Arbitraire et motivation du genre grammatical

Publié le par Perrine Coudurier (Source : Yannick Chevalier)

Appel à communications - Journée d’études

« Arbitraire et motivation du genre grammatical »

ENS de Lyon

15 mai 2015

 

Journée d'étude organisée par Laure Gardelle (ENS de Lyon) et Yannick Chevalier (Université Lyon 2)

 

Avec l’essor des études de genre, les recherches sur le rapport entre genre et langue se trouvent aujourd’hui largement écartelées entre deux axes. L’un – le plus récent, mais dont la fréquence d’usage dans le discours sociétal semble être la plus grande – se concentre sur l’humain et s’attache à montrer notamment comment les représentations des identités masculines et féminines se trouvent paramétrées par le linguistique. Un certain nombre d’études font par exemple état d’un biais contre les sujets parlants femmes : mise en évidence de l’asymétrie des genres grammaticaux, qui se manifeste en particulier par l’axiologisation des formes de féminin (ex. entraîneur vs. entraîneuse), usage des masculins dits génériques qui rendent les femmes invisibles, etc. Le genre apparaît alors comme totalement motivé et, aux yeux de certains, les analyses sont même transférables aux animaux (ex. Bassetti 2013) et aux inanimés (ex. Mathiot & Roberts 1979, Morris 1991, Romaine 1999).

 L’autre approche, qui part du linguistique, s’intéresse au fonctionnement des systèmes grammaticaux du genre. Elle met en avant la notion d’accord, à l’instar de cette définition souvent citée de Hockett (1958) : « Genders are classes of nouns reflected in the behaviour of associated words. » Les systèmes formels, par exemple celui du français, sont décrits comme largement arbitraires ; il n’existe ainsi pas de fondement sémantique au fait que chaise soit féminin, tabouret masculin. Pour l’humain, le genre suit beaucoup plus régulièrement le sexe (ex. boulangère est féminin et dénote une femme), mais il existe dans un certain nombre de langues quelques noms dits « hybrides » ou « conflits » (Wyss 1983, Corbett 1999), dans lesquels le genre grammatical ne correspond pas au sexe ; ainsi le neutre allemand Mädchen ‘jeune fille’, le féminin russe djadja ‘oncle’, etc. Le genre est plus clairement motivé dans les langues dites à système sémantique, c’est-à-dire dans lesquelles ce sont des critères sémantiques qui président à la répartition des noms en classes de genre. Mais là encore, il existe des noms résiduels, dont l’appartenance à telle ou telle classe n’apparaît pas positivement motivée.

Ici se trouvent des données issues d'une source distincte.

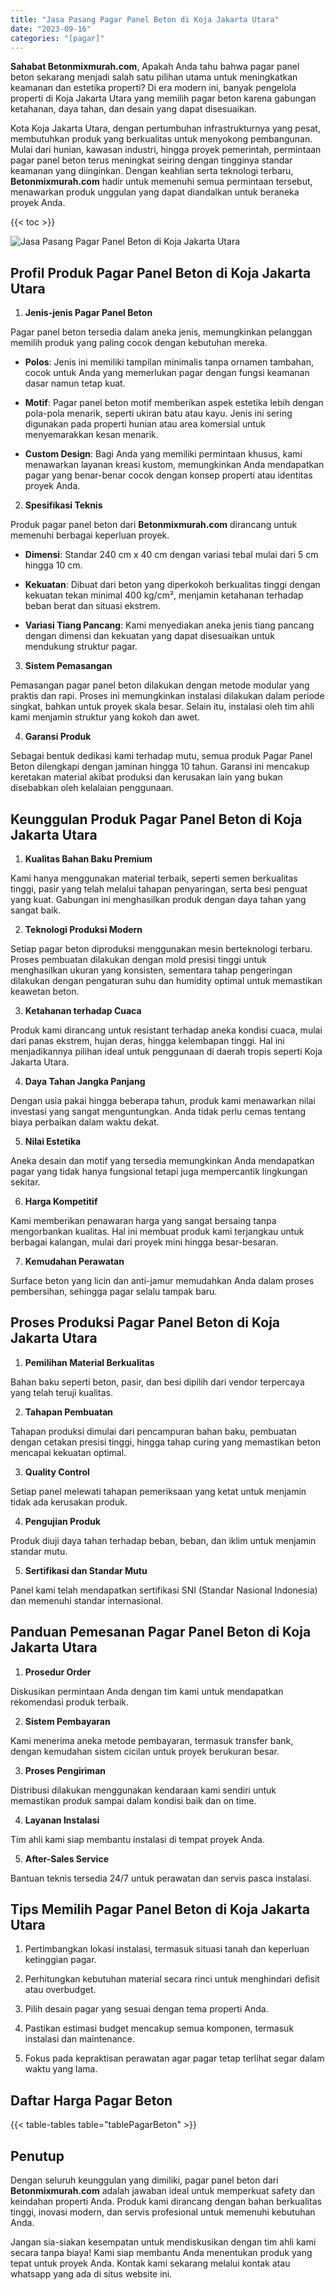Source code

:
```yaml
---
title: "Jasa Pasang Pagar Panel Beton di Koja Jakarta Utara"
date: "2023-09-16"
categories: "[pagar]"
---
```


**Sahabat Betonmixmurah.com**, Apakah Anda tahu bahwa pagar panel beton sekarang menjadi salah satu pilihan utama untuk meningkatkan keamanan dan estetika properti? Di era modern ini, banyak pengelola properti di Koja Jakarta Utara yang memilih pagar beton karena gabungan ketahanan, daya tahan, dan desain yang dapat disesuaikan.  

Kota Koja Jakarta Utara, dengan pertumbuhan infrastrukturnya yang pesat, membutuhkan produk yang berkualitas untuk menyokong pembangunan. Mulai dari hunian, kawasan industri, hingga proyek pemerintah, permintaan pagar panel beton terus meningkat seiring dengan tingginya standar keamanan yang diinginkan. Dengan keahlian serta teknologi terbaru, **Betonmixmurah.com** hadir untuk memenuhi semua permintaan tersebut, menawarkan produk unggulan yang dapat diandalkan untuk beraneka proyek Anda.

{{< toc >}}

![Jasa Pasang Pagar Panel Beton di Koja Jakarta Utara](/images/pagar/pagar-beton-01.jpg)

## Profil Produk Pagar Panel Beton di Koja Jakarta Utara

1. **Jenis-jenis Pagar Panel Beton**  

Pagar panel beton tersedia dalam aneka jenis, memungkinkan pelanggan memilih produk yang paling cocok dengan kebutuhan mereka.  

- **Polos**: Jenis ini memiliki tampilan minimalis tanpa ornamen tambahan, cocok untuk Anda yang memerlukan pagar dengan fungsi keamanan dasar namun tetap kuat.  

- **Motif**: Pagar panel beton motif memberikan aspek estetika lebih dengan pola-pola menarik, seperti ukiran batu atau kayu. Jenis ini sering digunakan pada properti hunian atau area komersial untuk menyemarakkan kesan menarik.  

- **Custom Design**: Bagi Anda yang memiliki permintaan khusus, kami menawarkan layanan kreasi kustom, memungkinkan Anda mendapatkan pagar yang benar-benar cocok dengan konsep properti atau identitas proyek Anda.  

2. **Spesifikasi Teknis**  

Produk pagar panel beton dari **Betonmixmurah.com** dirancang untuk memenuhi berbagai keperluan proyek.  

- **Dimensi**: Standar 240 cm x 40 cm dengan variasi tebal mulai dari 5 cm hingga 10 cm.  

- **Kekuatan**: Dibuat dari beton yang diperkokoh berkualitas tinggi dengan kekuatan tekan minimal 400 kg/cm², menjamin ketahanan terhadap beban berat dan situasi ekstrem.  

- **Variasi Tiang Pancang**: Kami menyediakan aneka jenis tiang pancang dengan dimensi dan kekuatan yang dapat disesuaikan untuk mendukung struktur pagar.  

3. **Sistem Pemasangan**  

Pemasangan pagar panel beton dilakukan dengan metode modular yang praktis dan rapi. Proses ini memungkinkan instalasi dilakukan dalam periode singkat, bahkan untuk proyek skala besar. Selain itu, instalasi oleh tim ahli kami menjamin struktur yang kokoh dan awet.  

4. **Garansi Produk**  

Sebagai bentuk dedikasi kami terhadap mutu, semua produk Pagar Panel Beton dilengkapi dengan jaminan hingga 10 tahun. Garansi ini mencakup keretakan material akibat produksi dan kerusakan lain yang bukan disebabkan oleh kelalaian penggunaan.

## Keunggulan Produk Pagar Panel Beton di Koja Jakarta Utara 

1. **Kualitas Bahan Baku Premium**  

Kami hanya menggunakan material terbaik, seperti semen berkualitas tinggi, pasir yang telah melalui tahapan penyaringan, serta besi penguat yang kuat. Gabungan ini menghasilkan produk dengan daya tahan yang sangat baik.  

2. **Teknologi Produksi Modern**  

Setiap pagar beton diproduksi menggunakan mesin berteknologi terbaru. Proses pembuatan dilakukan dengan mold presisi tinggi untuk menghasilkan ukuran yang konsisten, sementara tahap pengeringan dilakukan dengan pengaturan suhu dan humidity optimal untuk memastikan keawetan beton.  

3. **Ketahanan terhadap Cuaca**  

Produk kami dirancang untuk resistant terhadap aneka kondisi cuaca, mulai dari panas ekstrem, hujan deras, hingga kelembapan tinggi. Hal ini menjadikannya pilihan ideal untuk penggunaan di daerah tropis seperti Koja Jakarta Utara.  

4. **Daya Tahan Jangka Panjang**  

Dengan usia pakai hingga beberapa tahun, produk kami menawarkan nilai investasi yang sangat menguntungkan. Anda tidak perlu cemas tentang biaya perbaikan dalam waktu dekat.  

5. **Nilai Estetika**  

Aneka desain dan motif yang tersedia memungkinkan Anda mendapatkan pagar yang tidak hanya fungsional tetapi juga mempercantik lingkungan sekitar.  

6. **Harga Kompetitif**  

Kami memberikan penawaran harga yang sangat bersaing tanpa mengorbankan kualitas. Hal ini membuat produk kami terjangkau untuk berbagai kalangan, mulai dari proyek mini hingga besar-besaran.  

7. **Kemudahan Perawatan**  

Surface beton yang licin dan anti-jamur memudahkan Anda dalam proses pembersihan, sehingga pagar selalu tampak baru.

## Proses Produksi Pagar Panel Beton di Koja Jakarta Utara

1. **Pemilihan Material Berkualitas**  

Bahan baku seperti beton, pasir, dan besi dipilih dari vendor terpercaya yang telah teruji kualitas.

2. **Tahapan Pembuatan**  

Tahapan produksi dimulai dari pencampuran bahan baku, pembuatan dengan cetakan presisi tinggi, hingga tahap curing yang memastikan beton mencapai kekuatan optimal.

3. **Quality Control**  

Setiap panel melewati tahapan pemeriksaan yang ketat untuk menjamin tidak ada kerusakan produk.

4. **Pengujian Produk**  

Produk diuji daya tahan terhadap beban, beban, dan iklim untuk menjamin standar mutu.

5. **Sertifikasi dan Standar Mutu**  

Panel kami telah mendapatkan sertifikasi SNI (Standar Nasional Indonesia) dan memenuhi standar internasional.

## Panduan Pemesanan Pagar Panel Beton di Koja Jakarta Utara

1. **Prosedur Order**  

Diskusikan permintaan Anda dengan tim kami untuk mendapatkan rekomendasi produk terbaik.

2. **Sistem Pembayaran**  

Kami menerima aneka metode pembayaran, termasuk transfer bank, dengan kemudahan sistem cicilan untuk proyek berukuran besar.

3. **Proses Pengiriman**  

Distribusi dilakukan menggunakan kendaraan kami sendiri untuk memastikan produk sampai dalam kondisi baik dan on time.

4. **Layanan Instalasi**  

Tim ahli kami siap membantu instalasi di tempat proyek Anda.

5. **After-Sales Service**  

Bantuan teknis tersedia 24/7 untuk perawatan dan servis pasca instalasi.

## Tips Memilih Pagar Panel Beton di Koja Jakarta Utara

1. Pertimbangkan lokasi instalasi, termasuk situasi tanah dan keperluan ketinggian pagar.  

2. Perhitungkan kebutuhan material secara rinci untuk menghindari defisit atau overbudget.  

3. Pilih desain pagar yang sesuai dengan tema properti Anda.  

4. Pastikan estimasi budget mencakup semua komponen, termasuk instalasi dan maintenance.  

5. Fokus pada kepraktisan perawatan agar pagar tetap terlihat segar dalam waktu yang lama.

## Daftar Harga Pagar Beton

{{< table-tables table="tablePagarBeton" >}}

## Penutup

Dengan seluruh keunggulan yang dimiliki, pagar panel beton dari **Betonmixmurah.com** adalah jawaban ideal untuk memperkuat safety dan keindahan properti Anda. Produk kami dirancang dengan bahan berkualitas tinggi, inovasi modern, dan servis profesional untuk memenuhi kebutuhan Anda.  

Jangan sia-siakan kesempatan untuk mendiskusikan dengan tim ahli kami secara tanpa biaya! Kami siap membantu Anda menentukan produk yang tepat untuk proyek Anda. Kontak kami sekarang melalui kontak atau whatsapp yang ada di situs website ini.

Cette journée d’études propose d’articuler ces deux approches du genre, avec la question suivante : quelle est la part d’arbitraire et de motivation dans la catégorie linguistique du genre ? Celle-ci s’inscrivant plus largement au sein des différents systèmes de catégorisation  nominale, qui comprend encore les classes nominales et les classificateurs, elle pourra gagner à être éclairée par l’examen de ces autres systèmes. Par exemple, toute catégorisation par classificateurs est-elle entièrement motivée ? Ce regard sur des systèmes qui comportent un plus grand nombre de classes et qui sont moins hautement grammaticalisés que le genre (Hagège 2000) peut d’autant plus préciser certains enjeux liés au genre que l’étude du dyirbal suggère que certains systèmes de genre sont issus de systèmes de classificateurs (ibid.).

 Il s’agira notamment de dresser un tableau plus précis des cas de décalage entre genres linguistiques (ou autres systèmes de catégorisation) et genres au sens des identités sexuelles. Mais au-delà, cette interrogation quant à la part de motivé et d’arbitraire du genre et autres systèmes de catégorisation soulève plusieurs autres sous-questions, parmi lesquelles les suivantes :

- lorsqu’une partie d’un système grammatical est arbitraire, le reste-t-il réellement ? Il a été montré de manière récurrente, par exemple, que le sexe des figures allégoriques est traditionnellement en accord avec le genre grammatical du mot (comme le rappelle par exemple Michard 2003 : 44), et il en va de même, plus largement, pour les projections personnifiantes – cf. la remarque de Bally (1965) par exemple : « La rose serait-elle la rose si elle changeait de genre ? » Certains auteurs vont jusqu’à considérer que dans une langue comme le français, il y aurait motivation généralisée ; ainsi Damourette & Pichon (1911-1940), qui développent la notion de sexuisemblance ou « sexe fictif ». Il sera intéressant d’explorer l’étendue des phénomènes de remotivation, chez l’adulte comme chez l’enfant.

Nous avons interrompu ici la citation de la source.